Now the Wisconsin coach is hoping for a little osmosis.
His Badgers will face top-seeded Syracuse and the Orange’s vaunted 2-3 zone in the Sweet 16 on Thursday (7:15 p.m. ET).
Wisconsin doesn’t face a whole lot of zone in the Big Ten, but when the Badgers do, they’re pretty effective against it. So far in the tournament, Wisconsin is shooting 46 percent against zone defense, according to ESPN Stats & Information, including a tournament-best 47 percent from the 3-point arc.
The Badgers will need that and more against Syracuse to win.
“It’s nothing we haven’t seen," Jordan Taylor said. “We’ve all been playing basketball for years now. I know their 2-3 zone is a little different with the length that they throw at you, but it’s really no different.’’
Of course, the simplest way to beat a zone, as Ryan learned in those childhood Palestra visits, is to hit shots.
Wisconsin is fortunate in that it has plenty of guys who are comfortable shooting from outside.

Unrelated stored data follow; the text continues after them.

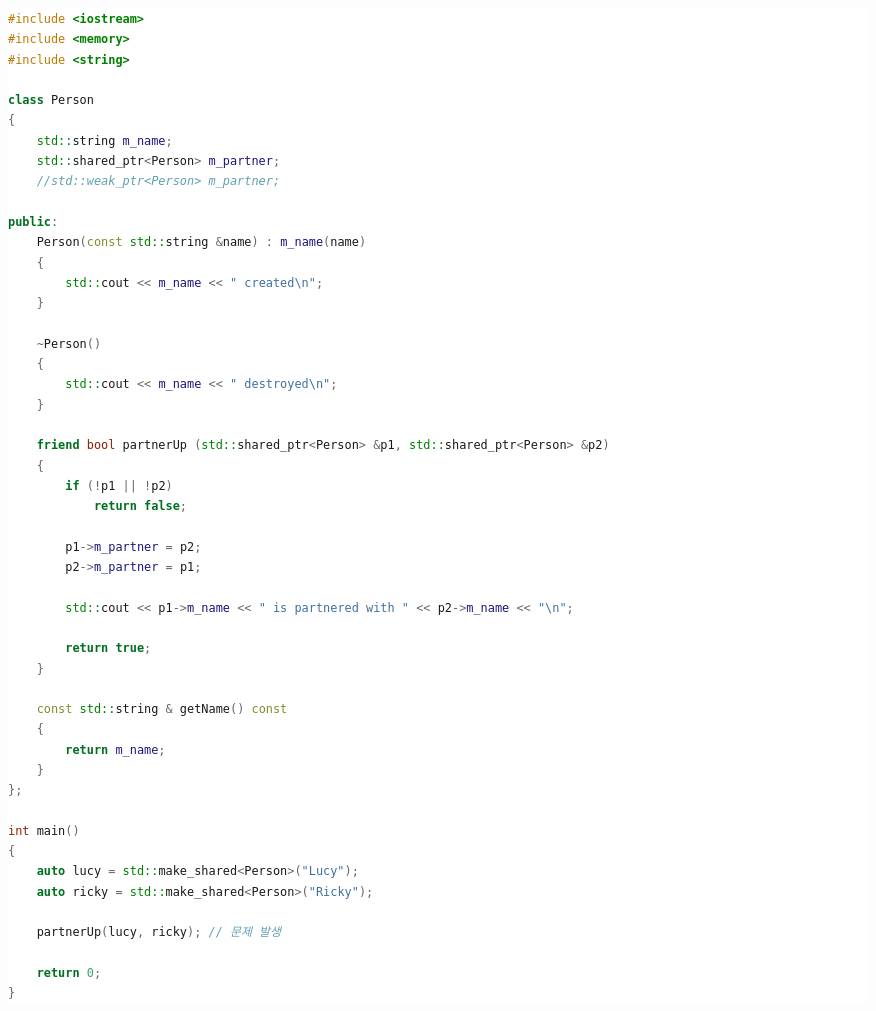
 ```cpp
#include <iostream>
#include <memory>
#include <string>

class Person
{
	std::string m_name;
	std::shared_ptr<Person> m_partner;
	//std::weak_ptr<Person> m_partner;

public:
	Person(const std::string &name) : m_name(name)
	{
		std::cout << m_name << " created\n";
	}

	~Person()
	{
		std::cout << m_name << " destroyed\n";
	}

	friend bool partnerUp (std::shared_ptr<Person> &p1, std::shared_ptr<Person> &p2) 
	{
		if (!p1 || !p2)
			return false;
		
		p1->m_partner = p2;
		p2->m_partner = p1;

		std::cout << p1->m_name << " is partnered with " << p2->m_name << "\n";

		return true;
	}

	const std::string & getName() const
	{
		return m_name;
	}
};

int main()
{
	auto lucy = std::make_shared<Person>("Lucy");
	auto ricky = std::make_shared<Person>("Ricky");

	partnerUp(lucy, ricky); // 문제 발생

	return 0;
}
```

The trick is to find guys who can connect.
“If you’re not hitting shots it gets in your head sometimes, then it’s kind of a multiplier effect -- 'Oh, am I going to make the next one?'’’ Ryan said. “We’ve watched every game that Syracuse has played and you’ve just got to work the ball, use good ball and body movement, and when you do get those shots, just believe they can go in.’’
Who to watch
Syracuse’s Dion Waiters: The Big East’s sixth man of the year is always critical for the Orange, but never more so than in the tournament. Against Kansas State, Syracuse was plus-17 with Waiters in the game and minus-1 without him.
“They have guys that could score 20," Ryan said. “They have probably more guys that could score 20 than most teams that you’re going to play.’’
Wisconsin’s Jordan Taylor: The senior point guard is not just the Badgers’ best scorer, he’s also their best ball handler. His 2.99 assists-to-turnover ratio will likely blister the NCAA record.
That’s critical because no one in the country capitalizes on mistakes better than the Orange. Syracuse gets 27 percent of its offense off turnovers, using miscues to start its break.
“He’s one of the best guards in the country," Syracuse coach Jim Boeheim said of Taylor.
What to watch
The pace. Few teams have been able to force tempo against the deliberate Badgers. Wisconsin averages only 59.2 possessions per game, the fewest in the country, but that doesn’t necessarily equate to trouble scoring. Wisconsin still scores 66.7 points per game.
All that is key for a Syracuse team that is especially strong on the break. Syracuse can and will score in a half-court set, but if the Orange can up the tempo on the Badgers, things could quickly get dicey for Wisconsin.